Hi,

> On 20. Sep 2017, at 15:01, Stefan Fuchs <sfu...@gmx.de> wrote:
> 
> Maybe we should indeed disable most of the planner UI elements while the 
> calculations are performed and enable them again after they are finished. I 
> would love to test this but once again recognized that I have almost no 
> object oriented programming skills at all... :-(

no, the planning should happen in a background thread. During my vacation, I 
also tried to implement that. The problem is that it steps on its own feet, it 
is not reentrant: The problem arises when two instances of the planner run in 
parallel (triggered by two updates in the UI or, as complained about earlier, 
since each UI update seems to run the planner three times. Even with a huge 
lock, it only produced garbage. Plus, it shouldn’t be a lock, each new 
invocation of a planner thread should kill all previous ones.

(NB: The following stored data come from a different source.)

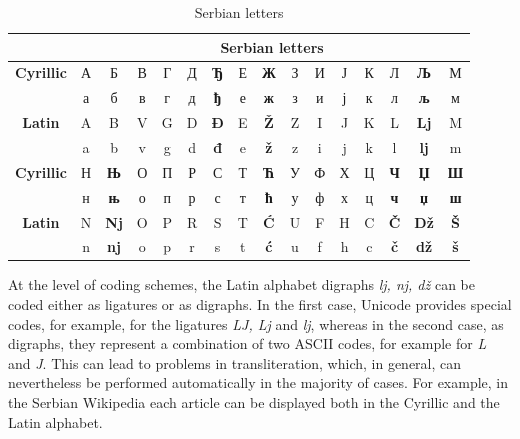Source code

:\begin{multicols}{2}
\begin{table}[ht]
\begin{center}
\begin{tabular}{|c|c|c|c|c|c|c|c|c|c|c|c|c|c|c|c|}
\cline{2-16}
\multicolumn{1}{c}{} & \multicolumn{15}{|c|}{{\textbf{Serbian letters}}} \\
\hline
{\textbf{Cyrillic}} & А & Б & В & Г & Д & \textbf{Ђ} & Е & \textbf{Ж} & З & И & Ј & К & Л & \textbf{Љ} & М \\ 
         & а & б & в & г & д & \textbf{ђ} & е & \textbf{ж} & з & и & ј & к & л & \textbf{љ} & м \\
\hline
{\textbf{Latin}} & A & B & V & G & D & \cellcolor{grey3} \textbf{Đ} & E & \cellcolor{grey3} \textbf{Ž} & Z & I & J & K & L & \cellcolor{grey2} \textbf{Lj} & M \\
         & a & b & v & g & d & \cellcolor{grey3} \textbf{đ} & e & \cellcolor{grey3} \textbf{ž} & z & i & j & k & l & \cellcolor{grey2} \textbf{lj} & m \\
\hline
{\textbf{Cyrillic}} & Н & \textbf{Њ} & О & П & Р & С & Т & \textbf{Ћ} & У & Ф & Х & Ц & \textbf{Ч} & \textbf{Џ} & \textbf{Ш} \\
        & н & \textbf{њ} & о & п & р & с & т & \textbf{ћ} & у & ф & х & ц & \textbf{ч} & \textbf{џ} & \textbf{ш} \\
\hline
{\textbf{Latin}} & N & \cellcolor{grey2} \textbf{Nj} & O & P & R & S & T & \cellcolor{grey3} \textbf{Ć} & U & F & H & C & \cellcolor{grey3} \textbf{Č} & \cellcolor{grey2} \textbf{Dž} & \cellcolor{grey3} \textbf{Š} \\
         & n & \cellcolor{grey2} \textbf{nj} & o & p & r & s & t & \cellcolor{grey3} \textbf{ć} & u & f & h & c & \cellcolor{grey3} \textbf{č} & \cellcolor{grey2} \textbf{dž} & \cellcolor{grey3} \textbf{š} \\
\hline
\end{tabular}
\end{center}
\caption{Serbian letters}
\label{alphabet}
\end{table}

At the level of coding schemes, the Latin alphabet digraphs \textit{lj, nj, dž} can be coded either as ligatures or as digraphs. In the first case, Unicode \cite{UNICODE} provides special codes, for example, for the ligatures \textit{LJ, Lj} and \textit{lj}, whereas in the second case, as digraphs, they represent a combination of two ASCII codes, for example for \textit{L} and \textit{J}. This can lead to problems in transliteration, which, in general, can nevertheless be performed automatically in the majority of cases. For example, in the Serbian Wikipedia each article can be displayed both in the Cyrillic and the Latin alphabet.


\end{multicols}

If you want to have a look, I just pushed my branch planner_in_background to my 
GitHub repository. Feel free to improve that. Probably you would have to find 
more state variables that should exists  not just once but on a per thread 
basis.

Yesterday, I sent a pull request for a switch to turn of the computations of 
the variations. With that switch set to off, do you still think the 
responsiveness of the planner is worse than before? In that case, a bit more 
profiling work could improve that situation.

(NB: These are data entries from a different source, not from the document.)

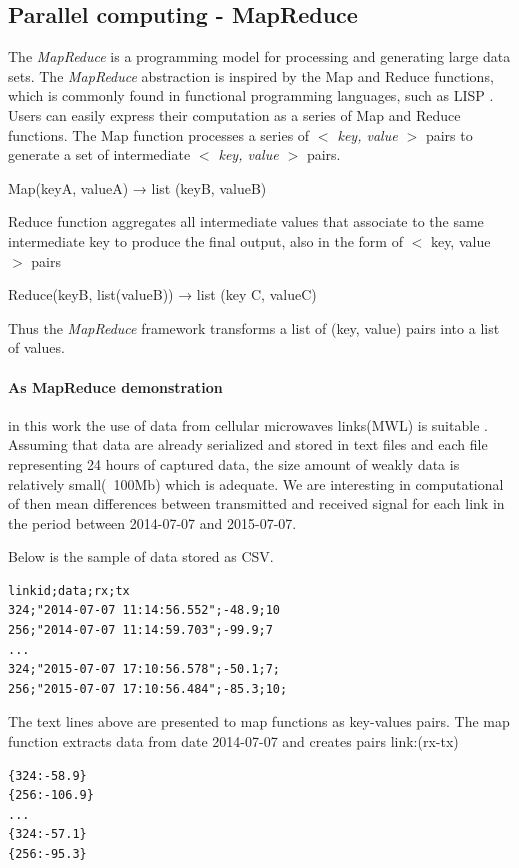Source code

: \documentclass[a4paper,12pt,oneside]{report}
\begin{document}
	\subsection{Parallel computing - MapReduce}		
The \emph{MapReduce} is a programming model for processing and generating large data
sets. The \emph{MapReduce} abstraction is inspired by the Map and Reduce functions, which is commonly
found in functional programming languages, such as LISP \cite{lisp}. Users can easily express their
computation as a series of Map and Reduce functions. The Map function processes a series of
\textit{$<$ key, value $>$} pairs to generate a set of intermediate \textit{$<$ key, value $>$} pairs.

\begin{center}
Map(keyA, valueA) → list (keyB, valueB)
\end{center}
Reduce function aggregates all intermediate values that associate to the same intermediate key
to produce the final output, also in the form of $<$ key, value $>$ pairs
\begin{center}
Reduce(keyB, list(valueB)) → list (key C, valueC)
\end{center}
Thus the \emph{MapReduce} framework transforms a list of (key, value) pairs into a list of values. 


\paragraph{As MapReduce demonstration} in this work the use of data from cellular microwaves links(MWL)  is suitable . 
Assuming that data are already serialized and stored in text files and each file representing 24 hours 
of captured data, the size amount of weakly data is relatively small(~100Mb) which is adequate.
We are interesting in computational of then  mean differences between transmitted and received signal for 
each link in the period between 2014-07-07 and 2015-07-07.

Below is the sample of data stored as CSV.
\begin{footnotesize}
\begin{lstlisting}[style=mybash]
linkid;data;rx;tx
324;"2014-07-07 11:14:56.552";-48.9;10
256;"2014-07-07 11:14:59.703";-99.9;7
...
324;"2015-07-07 17:10:56.578";-50.1;7;
256;"2015-07-07 17:10:56.484";-85.3;10;
\end{lstlisting}\end{footnotesize}
 
The text lines above are presented to map functions as key-values pairs.
The map function extracts data from date 2014-07-07 and creates pairs {link:(rx-tx)}
\begin{footnotesize}
\begin{lstlisting}[style=mybash]
{324:-58.9}
{256:-106.9}
...
{324:-57.1}
{256:-95.3}
\end{lstlisting}\end{footnotesize}
\end{document}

A bit of background: Before the summer, to determine the length of a deco stop, 
the planner would try to ascend. If that was not possible, it would stop for a 
minute and repeat. So, the number of attempted ascents would be proportional to 
the stop length. With the new code, it does a binary search: It makes a guess 
for the stop length (based on the previous stop), if that is sufficient for a 
clear ceiling, it halves the interval between what is known to be too short of 
a stop, if it is too short it doubles the time.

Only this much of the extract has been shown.